The rise in the Euro has been accompanied by a sustained rise in the Sensex and Nifty (Chart 1) that have returned over 18% each since July 2012. The INR too has strengthened by 4.7% since July. One primary reason for the rise in the Euro is the heavy bets that were placed on the Euro weakening as the Eurozone sovereign debt crisis threatened to erupt in 2012. The fact that the crisis was averted by actions of multiple institutions participating in defusing the crisis including the ECB (European central Bank) prompted a large scale unwinding of Euro shorts leading to the sharp uptick in the Euro.
The Eurozone debt crisis was also threating to pull down equities with money managers being short in equities in conjunction with the Euro shorts. The aversion of the crisis resulted in large scale short covering in equities across the globe with the German Dax being the best performer since July 2012 with a 22% gain. The Sensex and Nifty too benefitted from the Euro led short covering.
The question to ask is whether the Euro is reflecting improved Eurozone fundamentals or whether it is just short covering? Eurozone fundamentals are weak with unemployment at record highs of 11.8% as of November 2012 and the Eurozone economy contracting by 0.1% in the third quarter of 2012. Forecasts for the Eurozone are not optimistic with the economy expected to just about stay above waters in 2013. Bailout countries including Greece, Spain and Portugal are struggling to keep their economies afloat due to the stringent terms of the bailout. Eurozone fundamentals do not suggest a large scale move towards the Euro even though the economy is said to have seen the worst.
The US economy contacted by an annualised 0.1% in the fourth quarter of 2012, well below expectations. The GDP growth number came as a surprise to the market as all US data from housing to labour were pointing to an improving economy. US is forecast to grow at around 3% in 2013 by the rating agency Standard and Poor’s, up from earlier forecast of 1.8%. US grew at 2.2% in 2012 outstripping Eurozone growth.
The weak fourth quarter GDP growth number in the US has the markets now expecting the US Federal Reserve (Fed) to continue its USD 85 billion per month of bond buying program.

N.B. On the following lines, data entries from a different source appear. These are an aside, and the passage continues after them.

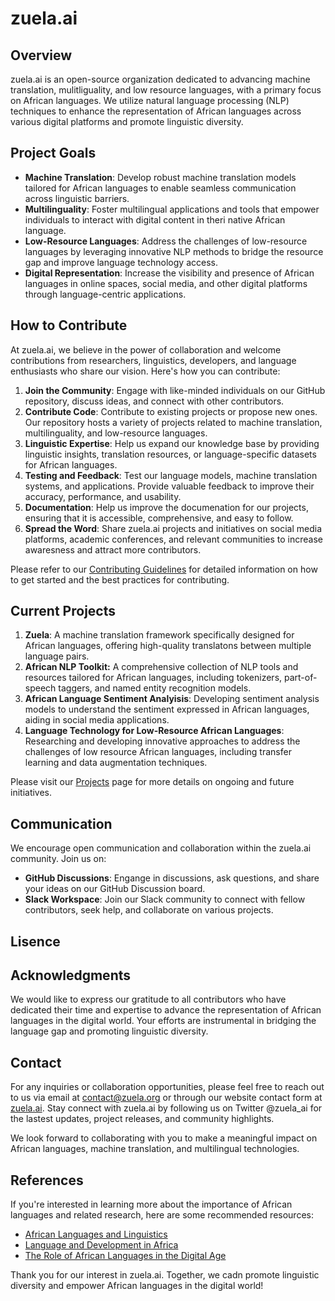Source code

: # zuela.ai

## Overview

zuela.ai is an open-source organization dedicated to advancing machine translation, mulitliguality, and low resource languages, with a primary focus on African languages. We utilize natural language processing (NLP) techniques to enhance the representation of African languages across various digital platforms and promote linguistic diversity. 

## Project Goals

* __Machine Translation__: Develop robust machine translation models tailored for African languages to enable seamless communication across linguistic barriers. 
* __Multilinguality__: Foster multilingual applications and tools that empower individuals to interact with digital content in theri native African language. 
* __Low-Resource Languages__: Address the challenges of low-resource languages by leveraging innovative NLP methods to bridge the resource gap and improve language technology access. 
* __Digital Representation__: Increase the visibility and presence of African languages in online spaces, social media, and other digital platforms through language-centric applications. 

## How to Contribute

At zuela.ai, we believe in the power of collaboration and welcome contributions from researchers, linguistics, developers, and language enthusiasts who share our vision. Here's how you can contribute: 

1. __Join the Community__: Engage with like-minded individuals on our GitHub repository, discuss ideas, and connect with other contributors. 
2. __Contribute Code__: Contribute to existing projects or propose new ones. Our repository hosts a variety of projects related to machine translation, multilinguality, and low-resource languages.
3. __Linguistic Expertise__: Help us expand our knowledge base by providing linguistic insights, translation resources, or language-specific datasets for African languages.
4. __Testing and Feedback__: Test our language models, machine translation systems, and applications. Provide valuable feedback to improve their accuracy, performance, and usability. 
5. __Documentation__: Help us improve the documenation for our projects, ensuring that it is accessible, comprehensive, and easy to follow. 
6. __Spread the Word__: Share zuela.ai projects and initiatives on social media platforms, academic conferences, and relevant communities to increase awaresness and attract more contributors. 

Please refer to our [Contributing Guidelines](dhfkh) for detailed information on how to get started and the best practices for contributing.

## Current Projects

1. __Zuela__: A machine translation framework specifically designed for African languages, offering high-quality translatons between multiple language pairs. 
2. __African NLP Toolkit:__ A comprehensive collection of NLP tools and resources tailored for African languages, including tokenizers, part-of-speech taggers, and named entity recognition models.
3. __African Language Sentiment Analyisis__: Developing sentiment analysis models to understand the sentiment expressed in African languages, aiding in social media applications.
4. __Language Technology for Low-Resource African Languages__: Researching and developing innovative approaches to address the challenges of low resource African languages, including transfer learning and data augmentation techniques.

Please visit our [Projects](dklfj) page for more details on ongoing and future initiatives.

## Communication

We encourage open communication and collaboration within the zuela.ai community. Join us on: 

* __GitHub Discussions__: Engange in discussions, ask questions, and share your ideas on our GitHub Discussion board.
* __Slack Workspace__: Join our Slack community to connect with fellow contributors, seek help, and collaborate on various projects.

## Lisence

## Acknowledgments

We would like to express our gratitude to all contributors who have dedicated their time and expertise to advance the representation of African languages in the digital world. Your efforts are instrumental in bridging the language gap and promoting linguistic diversity.

## Contact

For any inquiries or collaboration opportunities, please feel free to reach out to us via email at contact@zuela.org or through our website contact form at [zuela.ai](lkdjlfj). Stay connect with zuela.ai by following us on Twitter @zuela_ai for the lastest updates, project releases, and community highlights.

We look forward to collaborating with you to make a meaningful impact on African languages, machine translation, and multilingual technologies.

## References

If you're interested in learning more about the importance of African languages and related research, here are some recommended resources: 

* [African Languages and Linguistics](dfad)
* [Language and Development in Africa](dafd)
* [The Role of African Languages in the Digital Age](dkflj)

Thank you for our interest in zuela.ai. Together, we cadn promote linguistic diversity and empower African languages in the digital world!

The Fed’s policy rates are at close to zero per cent against the ECB policy rate of 0.75% and the Fed is expected to maintain low rates well into 2014. The Fed policies are seen as Euro positive.
Euro will stabilize and that will be positive for Sensex, Nifty and INR
The Euro will have seen most of the risk aversion out of its price at levels of EUR 1.35 to the USD. Going forward, the Euro is most likely to top out at current levels (plus 3% rise) as growth differentials between Eurozone and US will stay high. However it is unlikely that markets will risk fear trades on the Euro as the worries on the Eurozone debt crisis ebbs away.
A fear free Euro is positive for the Sensex, Nifty and the INR as global investors increase risk appetite on the back of the Fed maintaining easy monetary policy to pull up the US economy.